= Beginning of Section =

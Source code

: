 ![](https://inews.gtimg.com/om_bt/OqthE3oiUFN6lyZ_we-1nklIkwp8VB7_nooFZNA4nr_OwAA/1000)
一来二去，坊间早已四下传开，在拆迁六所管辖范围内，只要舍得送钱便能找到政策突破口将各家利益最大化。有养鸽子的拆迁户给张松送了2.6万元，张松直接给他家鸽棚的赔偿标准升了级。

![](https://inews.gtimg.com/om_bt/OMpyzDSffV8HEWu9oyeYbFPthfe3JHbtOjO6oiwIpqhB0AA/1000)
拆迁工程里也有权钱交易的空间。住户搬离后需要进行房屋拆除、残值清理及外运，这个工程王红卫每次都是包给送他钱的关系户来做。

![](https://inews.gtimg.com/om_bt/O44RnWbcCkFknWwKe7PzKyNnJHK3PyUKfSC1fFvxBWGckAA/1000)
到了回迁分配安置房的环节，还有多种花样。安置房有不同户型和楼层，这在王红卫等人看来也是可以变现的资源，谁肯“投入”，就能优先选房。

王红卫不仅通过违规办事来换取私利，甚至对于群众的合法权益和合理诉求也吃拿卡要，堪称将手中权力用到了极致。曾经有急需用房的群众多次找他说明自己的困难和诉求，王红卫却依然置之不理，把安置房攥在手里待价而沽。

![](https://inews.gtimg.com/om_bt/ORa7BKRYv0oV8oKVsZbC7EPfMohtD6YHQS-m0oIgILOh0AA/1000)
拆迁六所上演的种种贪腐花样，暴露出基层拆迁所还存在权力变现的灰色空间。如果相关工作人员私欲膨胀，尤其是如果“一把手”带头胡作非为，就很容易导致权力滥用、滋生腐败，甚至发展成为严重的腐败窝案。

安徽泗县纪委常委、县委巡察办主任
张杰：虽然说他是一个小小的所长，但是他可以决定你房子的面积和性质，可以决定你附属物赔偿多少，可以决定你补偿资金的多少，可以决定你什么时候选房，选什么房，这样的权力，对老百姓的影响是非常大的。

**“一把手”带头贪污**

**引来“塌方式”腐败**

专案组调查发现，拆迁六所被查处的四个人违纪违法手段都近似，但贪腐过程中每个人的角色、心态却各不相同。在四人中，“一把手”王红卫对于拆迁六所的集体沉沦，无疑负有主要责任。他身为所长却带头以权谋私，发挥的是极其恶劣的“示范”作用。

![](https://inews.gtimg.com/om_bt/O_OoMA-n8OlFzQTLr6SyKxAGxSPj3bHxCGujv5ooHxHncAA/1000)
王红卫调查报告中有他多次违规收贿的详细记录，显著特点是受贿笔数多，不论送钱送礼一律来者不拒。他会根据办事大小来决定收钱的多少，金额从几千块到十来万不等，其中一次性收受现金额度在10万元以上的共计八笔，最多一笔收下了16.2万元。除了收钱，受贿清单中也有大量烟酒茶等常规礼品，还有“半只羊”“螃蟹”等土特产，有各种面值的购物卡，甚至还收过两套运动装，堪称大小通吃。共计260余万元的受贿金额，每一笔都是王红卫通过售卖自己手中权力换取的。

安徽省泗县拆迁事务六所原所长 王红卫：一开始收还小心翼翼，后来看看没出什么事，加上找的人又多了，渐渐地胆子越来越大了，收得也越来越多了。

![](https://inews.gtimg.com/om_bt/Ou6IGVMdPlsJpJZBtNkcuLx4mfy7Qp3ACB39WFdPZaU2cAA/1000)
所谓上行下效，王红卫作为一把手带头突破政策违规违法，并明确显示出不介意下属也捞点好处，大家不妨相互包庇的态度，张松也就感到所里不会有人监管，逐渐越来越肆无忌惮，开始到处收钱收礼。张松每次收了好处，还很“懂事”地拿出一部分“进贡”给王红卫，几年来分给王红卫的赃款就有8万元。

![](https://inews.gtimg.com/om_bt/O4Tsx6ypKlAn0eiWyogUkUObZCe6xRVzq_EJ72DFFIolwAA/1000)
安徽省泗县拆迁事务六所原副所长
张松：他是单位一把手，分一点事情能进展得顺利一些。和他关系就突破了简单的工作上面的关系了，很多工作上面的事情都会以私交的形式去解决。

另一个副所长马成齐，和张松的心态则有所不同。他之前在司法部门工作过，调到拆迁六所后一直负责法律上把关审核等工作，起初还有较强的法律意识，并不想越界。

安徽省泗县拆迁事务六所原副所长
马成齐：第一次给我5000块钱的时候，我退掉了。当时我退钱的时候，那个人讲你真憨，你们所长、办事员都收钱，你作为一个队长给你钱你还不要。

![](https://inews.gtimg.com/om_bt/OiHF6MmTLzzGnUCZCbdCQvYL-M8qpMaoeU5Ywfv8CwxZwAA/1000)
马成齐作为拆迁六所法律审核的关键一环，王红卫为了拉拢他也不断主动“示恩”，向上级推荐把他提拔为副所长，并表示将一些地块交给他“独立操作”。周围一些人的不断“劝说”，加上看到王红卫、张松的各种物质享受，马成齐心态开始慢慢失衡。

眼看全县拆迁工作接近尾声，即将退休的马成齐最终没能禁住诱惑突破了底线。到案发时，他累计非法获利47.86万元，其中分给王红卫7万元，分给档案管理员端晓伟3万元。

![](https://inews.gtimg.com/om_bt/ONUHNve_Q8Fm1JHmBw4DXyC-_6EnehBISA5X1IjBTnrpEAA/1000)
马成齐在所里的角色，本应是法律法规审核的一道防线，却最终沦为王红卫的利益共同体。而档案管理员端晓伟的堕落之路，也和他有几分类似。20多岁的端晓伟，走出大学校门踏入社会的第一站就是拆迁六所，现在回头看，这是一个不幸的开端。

= End of Section =

▶ What the exercise asks: Scan the data above for the word "inews", then copy every line that holds it.

▶ Reply to the task:
: ![](https://inews.gtimg.com/om_bt/OqthE3oiUFN6lyZ_we-1nklIkwp8VB7_nooFZNA4nr_OwAA/1000)
![](https://inews.gtimg.com/om_bt/OMpyzDSffV8HEWu9oyeYbFPthfe3JHbtOjO6oiwIpqhB0AA/1000)
![](https://inews.gtimg.com/om_bt/O44RnWbcCkFknWwKe7PzKyNnJHK3PyUKfSC1fFvxBWGckAA/1000)
![](https://inews.gtimg.com/om_bt/ORa7BKRYv0oV8oKVsZbC7EPfMohtD6YHQS-m0oIgILOh0AA/1000)
![](https://inews.gtimg.com/om_bt/O_OoMA-n8OlFzQTLr6SyKxAGxSPj3bHxCGujv5ooHxHncAA/1000)
![](https://inews.gtimg.com/om_bt/Ou6IGVMdPlsJpJZBtNkcuLx4mfy7Qp3ACB39WFdPZaU2cAA/1000)
![](https://inews.gtimg.com/om_bt/O4Tsx6ypKlAn0eiWyogUkUObZCe6xRVzq_EJ72DFFIolwAA/1000)
![](https://inews.gtimg.com/om_bt/OiHF6MmTLzzGnUCZCbdCQvYL-M8qpMaoeU5Ywfv8CwxZwAA/1000)
![](https://inews.gtimg.com/om_bt/ONUHNve_Q8Fm1JHmBw4DXyC-_6EnehBISA5X1IjBTnrpEAA/1000)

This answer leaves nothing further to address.